- [PROBLEM] As you restate the entries, keep every word intact and leave out whatever images they hold.

##### INFORMATION SUPPLIED #####

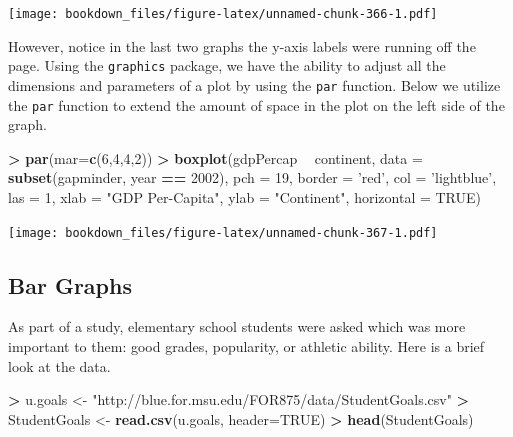 \documentclass[]{krantz}
\makeatletter
\newenvironment{Shaded}{\begin{snugshade}}{\end{snugshade}}
\newcommand{\KeywordTok}[1]{\textcolor[rgb]{0.27,0.27,0.27}{\textbf{#1}}}
\newcommand{\DataTypeTok}[1]{\textcolor[rgb]{0.27,0.27,0.27}{#1}}
\newcommand{\DecValTok}[1]{\textcolor[rgb]{0.06,0.06,0.06}{#1}}
\newcommand{\StringTok}[1]{\textcolor[rgb]{0.5,0.5,0.5}{#1}}
\newcommand{\OtherTok}[1]{\textcolor[rgb]{0.37,0.37,0.37}{#1}}
\newcommand{\OperatorTok}[1]{\textcolor[rgb]{0.43,0.43,0.43}{\textbf{#1}}}
\newcommand{\NormalTok}[1]{#1}
\newenvironment{kframe}{%
\medskip{}
\setlength{\fboxsep}{.8em}
 \def\at@end@of@kframe{}%
 \ifinner\ifhmode%
  \def\at@end@of@kframe{\end{minipage}}%
  \begin{minipage}{\columnwidth}%
 \fi\fi%
 \def\FrameCommand##1{\hskip\@totalleftmargin \hskip-\fboxsep
 \colorbox{shadecolor}{##1}\hskip-\fboxsep
     \hskip-\linewidth \hskip-\@totalleftmargin \hskip\columnwidth}%
 \MakeFramed {\advance\hsize-\width
   \@totalleftmargin\z@ \linewidth\hsize
   \@setminipage}}%
 {\par\unskip\endMakeFramed%
 \at@end@of@kframe}
\renewenvironment{Shaded}{\begin{kframe}}{\end{kframe}}
\makeatother
\begin{document}
\texttt{[image: bookdown\_files/figure-latex/unnamed-chunk-366-1.pdf]}

However, notice in the last two graphs the y-axis labels were running
off the page. Using the \texttt{graphics} package, we have the ability
to adjust all the dimensions and parameters of a plot by using the
\texttt{par} function. Below we utilize the \texttt{par} function to
extend the amount of space in the plot on the left side of the graph.

\begin{Shaded}
\begin{Highlighting}[]
\OperatorTok{>}\StringTok{ }\KeywordTok{par}\NormalTok{(}\DataTypeTok{mar=}\KeywordTok{c}\NormalTok{(}\DecValTok{6}\NormalTok{,}\DecValTok{4}\NormalTok{,}\DecValTok{4}\NormalTok{,}\DecValTok{2}\NormalTok{))}
\OperatorTok{>}\StringTok{ }\KeywordTok{boxplot}\NormalTok{(gdpPercap }\OperatorTok{~}\StringTok{ }\NormalTok{continent, }\DataTypeTok{data =} \KeywordTok{subset}\NormalTok{(gapminder, year }\OperatorTok{==}\StringTok{ }\DecValTok{2002}\NormalTok{), }\DataTypeTok{pch =} \DecValTok{19}\NormalTok{, }\DataTypeTok{border =} \StringTok{'red'}\NormalTok{, }\DataTypeTok{col =} \StringTok{'lightblue'}\NormalTok{, }\DataTypeTok{las =} \DecValTok{1}\NormalTok{, }\DataTypeTok{xlab =} \StringTok{"GDP Per-Capita"}\NormalTok{, }\DataTypeTok{ylab =} \StringTok{"Continent"}\NormalTok{, }\DataTypeTok{horizontal =} \OtherTok{TRUE}\NormalTok{)}
\end{Highlighting}
\end{Shaded}

\texttt{[image: bookdown\_files/figure-latex/unnamed-chunk-367-1.pdf]}

\subsection{Bar Graphs}\label{bar-graphs-1}

As part of a study, elementary school students were asked which was more
important to them: good grades, popularity, or athletic ability. Here is
a brief look at the data.

\begin{Shaded}
\begin{Highlighting}[]
\OperatorTok{>}\StringTok{ }\NormalTok{u.goals <-}\StringTok{ "http://blue.for.msu.edu/FOR875/data/StudentGoals.csv"}
\OperatorTok{>}\StringTok{ }\NormalTok{StudentGoals <-}\StringTok{ }\KeywordTok{read.csv}\NormalTok{(u.goals, }\DataTypeTok{header=}\OtherTok{TRUE}\NormalTok{)}
\OperatorTok{>}\StringTok{ }\KeywordTok{head}\NormalTok{(StudentGoals)}
\end{Highlighting}
\end{Shaded}
\end{document}
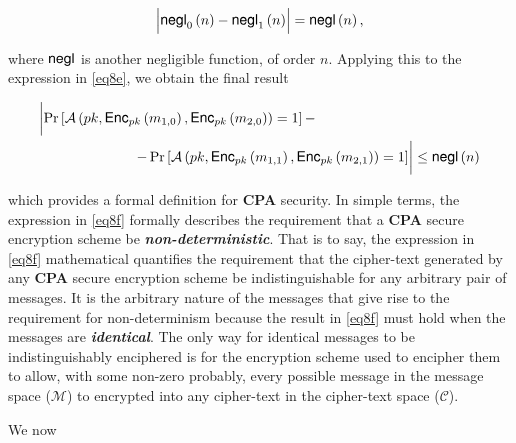 \documentclass[../CryptoFinal.tex]{subfiles}
\begin{document}
\begin{flushleft}
\begin{align*}
  \Bigl| \text{{\fontfamily{phv}\selectfont negl}}_0 \left( n \right) - \text{{\fontfamily{phv}\selectfont negl}}_1 \left( n \right) \Bigr| = \text{{\fontfamily{phv}\selectfont negl}} \left( n \right),
\end{align*}

where $\text{{\fontfamily{phv}\selectfont negl}}$ is another negligible function, of order $n$.  Applying this to the expression in \ref{eq8e}, we obtain the final result

\begin{align}
  &\biggl| \Pr \left[ \mathcal{A} \left( pk,  \text{{\fontfamily{phv}\selectfont Enc}}_{pk} \left( m_{1, 0} \right), \text{{\fontfamily{phv}\selectfont Enc}}_{pk} \left( m_{2, 0} \right) \right) = 1 \right] - \biggr. \notag \\
  &\biggl. \qquad \qquad \qquad \quad - \Pr \left[ \mathcal{A} \left( pk,  \text{{\fontfamily{phv}\selectfont Enc}}_{pk} \left( m_{1, 1} \right), \text{{\fontfamily{phv}\selectfont Enc}}_{pk} \left( m_{2, 1} \right) \right) = 1 \right] \biggr| \leq \text{{\fontfamily{phv}\selectfont negl}} \left( n \right) \label{eq8f}
\end{align}

which provides a formal definition for \textbf{CPA} security.  In simple terms, the expression in \ref{eq8f} formally describes the requirement that a \textbf{CPA} secure encryption scheme be \textbf{\emph{non-deterministic}}. That is to say, the expression in \ref{eq8f} mathematical quantifies the requirement that the cipher-text generated by any \textbf{CPA} secure encryption scheme be indistinguishable for any arbitrary pair of messages.  It is the arbitrary nature of the messages that give rise to the requirement for non-determinism because the result in \ref{eq8f} must hold when the messages are \textbf{\emph{identical}}.  The only way for identical messages to be indistinguishably enciphered is for the encryption scheme used to encipher them to allow, with some non-zero probably, every possible message in the message space ($\mathcal{M}$) to encrypted into any cipher-text in the cipher-text space ($\mathcal{C}$). \newline


\vspace{0.10in}




We now 
























\end{flushleft}
\end{document}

#####

- [PROBLEM SOLUTION]
 \documentclass[]{krantz}
\makeatletter
\newenvironment{Shaded}{\begin{snugshade}}{\end{snugshade}}
\newcommand{\KeywordTok}[1]{\textcolor[rgb]{0.27,0.27,0.27}{\textbf{#1}}}
\newcommand{\DataTypeTok}[1]{\textcolor[rgb]{0.27,0.27,0.27}{#1}}
\newcommand{\DecValTok}[1]{\textcolor[rgb]{0.06,0.06,0.06}{#1}}
\newcommand{\StringTok}[1]{\textcolor[rgb]{0.5,0.5,0.5}{#1}}
\newcommand{\OtherTok}[1]{\textcolor[rgb]{0.37,0.37,0.37}{#1}}
\newcommand{\OperatorTok}[1]{\textcolor[rgb]{0.43,0.43,0.43}{\textbf{#1}}}
\newcommand{\NormalTok}[1]{#1}
\newenvironment{kframe}{%
\medskip{}
\setlength{\fboxsep}{.8em}
 \def\at@end@of@kframe{}%
 \ifinner\ifhmode%
  \def\at@end@of@kframe{\end{minipage}}%
  \begin{minipage}{\columnwidth}%
 \fi\fi%
 \def\FrameCommand##1{\hskip\@totalleftmargin \hskip-\fboxsep
 \colorbox{shadecolor}{##1}\hskip-\fboxsep
     \hskip-\linewidth \hskip-\@totalleftmargin \hskip\columnwidth}%
 \MakeFramed {\advance\hsize-\width
   \@totalleftmargin\z@ \linewidth\hsize
   \@setminipage}}%
 {\par\unskip\endMakeFramed%
 \at@end@of@kframe}
\renewenvironment{Shaded}{\begin{kframe}}{\end{kframe}}
\makeatother
\begin{document}
\texttt{[image: bookdown\_files/figure-latex/unnamed-chunk-366-1.pdf]}

However, notice in the last two graphs the y-axis labels were running
off the page. Using the \texttt{graphics} package, we have the ability
to adjust all the dimensions and parameters of a plot by using the
\texttt{par} function. Below we utilize the \texttt{par} function to
extend the amount of space in the plot on the left side of the graph.

\begin{Shaded}
\begin{Highlighting}[]
\OperatorTok{>}\StringTok{ }\KeywordTok{par}\NormalTok{(}\DataTypeTok{mar=}\KeywordTok{c}\NormalTok{(}\DecValTok{6}\NormalTok{,}\DecValTok{4}\NormalTok{,}\DecValTok{4}\NormalTok{,}\DecValTok{2}\NormalTok{))}
\OperatorTok{>}\StringTok{ }\KeywordTok{boxplot}\NormalTok{(gdpPercap }\OperatorTok{~}\StringTok{ }\NormalTok{continent, }\DataTypeTok{data =} \KeywordTok{subset}\NormalTok{(gapminder, year }\OperatorTok{==}\StringTok{ }\DecValTok{2002}\NormalTok{), }\DataTypeTok{pch =} \DecValTok{19}\NormalTok{, }\DataTypeTok{border =} \StringTok{'red'}\NormalTok{, }\DataTypeTok{col =} \StringTok{'lightblue'}\NormalTok{, }\DataTypeTok{las =} \DecValTok{1}\NormalTok{, }\DataTypeTok{xlab =} \StringTok{"GDP Per-Capita"}\NormalTok{, }\DataTypeTok{ylab =} \StringTok{"Continent"}\NormalTok{, }\DataTypeTok{horizontal =} \OtherTok{TRUE}\NormalTok{)}
\end{Highlighting}
\end{Shaded}

\texttt{[image: bookdown\_files/figure-latex/unnamed-chunk-367-1.pdf]}

\subsection{Bar Graphs}\label{bar-graphs-1}

As part of a study, elementary school students were asked which was more
important to them: good grades, popularity, or athletic ability. Here is
a brief look at the data.

\begin{Shaded}
\begin{Highlighting}[]
\OperatorTok{>}\StringTok{ }\NormalTok{u.goals <-}\StringTok{ "http://blue.for.msu.edu/FOR875/data/StudentGoals.csv"}
\OperatorTok{>}\StringTok{ }\NormalTok{StudentGoals <-}\StringTok{ }\KeywordTok{read.csv}\NormalTok{(u.goals, }\DataTypeTok{header=}\OtherTok{TRUE}\NormalTok{)}
\OperatorTok{>}\StringTok{ }\KeywordTok{head}\NormalTok{(StudentGoals)}
\end{Highlighting}
\end{Shaded}
\end{document}
 \documentclass[../CryptoFinal.tex]{subfiles}
\begin{document}
\begin{flushleft}
\begin{align*}
  \Bigl| \text{{\fontfamily{phv}\selectfont negl}}_0 \left( n \right) - \text{{\fontfamily{phv}\selectfont negl}}_1 \left( n \right) \Bigr| = \text{{\fontfamily{phv}\selectfont negl}} \left( n \right),
\end{align*}

where $\text{{\fontfamily{phv}\selectfont negl}}$ is another negligible function, of order $n$.  Applying this to the expression in \ref{eq8e}, we obtain the final result

\begin{align}
  &\biggl| \Pr \left[ \mathcal{A} \left( pk,  \text{{\fontfamily{phv}\selectfont Enc}}_{pk} \left( m_{1, 0} \right), \text{{\fontfamily{phv}\selectfont Enc}}_{pk} \left( m_{2, 0} \right) \right) = 1 \right] - \biggr. \notag \\
  &\biggl. \qquad \qquad \qquad \quad - \Pr \left[ \mathcal{A} \left( pk,  \text{{\fontfamily{phv}\selectfont Enc}}_{pk} \left( m_{1, 1} \right), \text{{\fontfamily{phv}\selectfont Enc}}_{pk} \left( m_{2, 1} \right) \right) = 1 \right] \biggr| \leq \text{{\fontfamily{phv}\selectfont negl}} \left( n \right) \label{eq8f}
\end{align}

which provides a formal definition for \textbf{CPA} security.  In simple terms, the expression in \ref{eq8f} formally describes the requirement that a \textbf{CPA} secure encryption scheme be \textbf{\emph{non-deterministic}}. That is to say, the expression in \ref{eq8f} mathematical quantifies the requirement that the cipher-text generated by any \textbf{CPA} secure encryption scheme be indistinguishable for any arbitrary pair of messages.  It is the arbitrary nature of the messages that give rise to the requirement for non-determinism because the result in \ref{eq8f} must hold when the messages are \textbf{\emph{identical}}.  The only way for identical messages to be indistinguishably enciphered is for the encryption scheme used to encipher them to allow, with some non-zero probably, every possible message in the message space ($\mathcal{M}$) to encrypted into any cipher-text in the cipher-text space ($\mathcal{C}$). \newline


\vspace{0.10in}




We now 
























\end{flushleft}
\end{document}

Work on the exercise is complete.